One of the tastiest and most prized types of game is venison from roe deer. A roe deer (Dutch: ree, French: chevreuil, German: Reh, Italian: capriolo) is a small species of deer that is very picky about its food. It only eats the nicest leaves in the forest, and that’s why it tastes so damn good! The taste is so good in fact that my favorite way of eating roe deer is raw as carpaccio. Unlike other game like regular deer (venison), or wild boar, roe deer is not only hunted in autumn but also in spring. Since the roe deer likes to eat herbs so much, I tried combining it with a tasty herb salad and the combination worked really well. This meat is as amazingly flavorful as it is tender.
For 4 servings
300 grams (2/3 pounds) of roe deer loin fillet
bunch of dill
bunch of cervil
bunch of taragon
very good extra virgin olive oil
salt and freshly ground black pepper
olive oil for sauteing
I bought the whole back instead of just the loin fillet, so…

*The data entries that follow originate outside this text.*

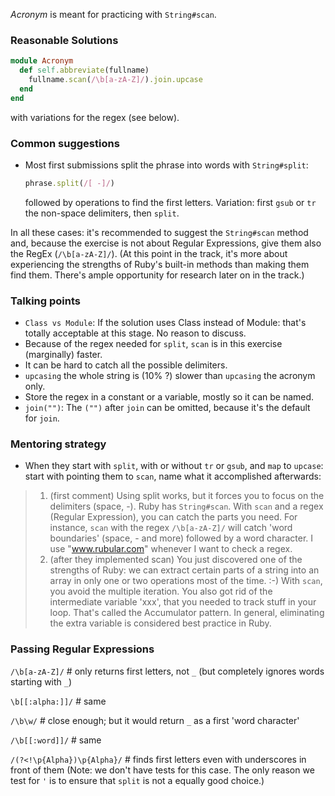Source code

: _Acronym_ is meant for practicing with `String#scan`.

### Reasonable Solutions

```ruby
module Acronym
  def self.abbreviate(fullname)
    fullname.scan(/\b[a-zA-Z]/).join.upcase
  end
end
```
with variations for the regex (see below).

### Common suggestions
* Most first submissions split the phrase into words with `String#split`:
  ```ruby
  phrase.split(/[ -]/)
  ```
  followed by operations to find the first letters.
  Variation: first `gsub` or `tr` the non-space delimiters, then `split`.

In all these cases: it's recommended to suggest the `String#scan` method and, because the exercise is not about Regular Expressions, give them also the RegEx (`/\b[a-zA-Z]/`). (At this point in the track, it's more about experiencing the strengths of Ruby's built-in methods than making them find them. There's ample opportunity for research later on in the track.)

### Talking points
* `Class vs Module`: If the solution uses Class instead of Module: that's totally acceptable at this stage. No reason to discuss.
* Because of the regex needed for `split`, `scan` is in this exercise (marginally) faster.
* It can be hard to catch all the possible delimiters.
* `upcasing` the whole string is (10% ?) slower than `upcasing` the acronym only.
* Store the regex in a constant or a variable, mostly so it can be named.
* `join("")`: The `("")` after `join` can be omitted, because it's the default for `join`.


### Mentoring strategy
* When they start with `split`, with or without `tr` or `gsub`, and `map` to `upcase`: start with pointing them to `scan`, name what it accomplished afterwards:
> 1) (first comment)
  Using split works, but it forces you to focus on the delimiters (space, -). Ruby has `String#scan`. With `scan` and a regex (Regular Expression), you can catch the parts you need. For instance, `scan` with the regex `/\b[a-zA-Z]/` will catch 'word boundaries' (space, - and more) followed by a word character.
I use "www.rubular.com" whenever I want to check a regex.
> 2) (after they implemented scan)
  You just discovered one of the strengths of Ruby: we can extract certain parts of a string into an array in only one or two operations most of the time. :-)
With `scan`, you avoid the multiple iteration. You also got rid of the intermediate variable 'xxx', that you needed to track stuff in your loop. That's called the Accumulator pattern. In general, eliminating the extra variable is considered best practice in Ruby.

### Passing Regular Expressions
`/\b[a-zA-Z]/` # only returns first letters, not `_` (but completely ignores words starting with `_`)

`\b[[:alpha:]]/` # same

`/\b\w/` # close enough; but it would return `_` as a first 'word character'

`/\b[[:word]]/` # same

`/(?<!\p{Alpha})\p{Alpha}/` # finds first letters even with underscores in front of them (Note: we don't have tests for this case. The only reason we test for `'` is to ensure that `split` is not a equally good choice.)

…I had to some work first. This yield 2 loin fillets, 2 tenderloins and the remaining carcass. I used the best part of the loin fillets for the carpaccio. I will post soon about what I did with the rest.
Of course you can ask your butcher to do this for you, but I bought this one at a place that sells to restaurants for a really nice price. (For those who are curious, 1.8 kilograms of roe deer back yielded 1 kilogram of loin and tenderloin.)
Although you can see the seal on the roe deer back that means it had been certified as healthy and I took it off the bone myself, to be on the safe side I seared it very quickly on all sides in a very hot frying pan with olive oil to kill any outside contamination. This was probably overcautious since the intact muscle of a healthy animal is sterile.
I quickly cooled the meat by putting it on a cold plate in the refrigerator.
To prepare the herb salad, I carefully removed all the tough stems of the herbs and washed the leaves in cold water.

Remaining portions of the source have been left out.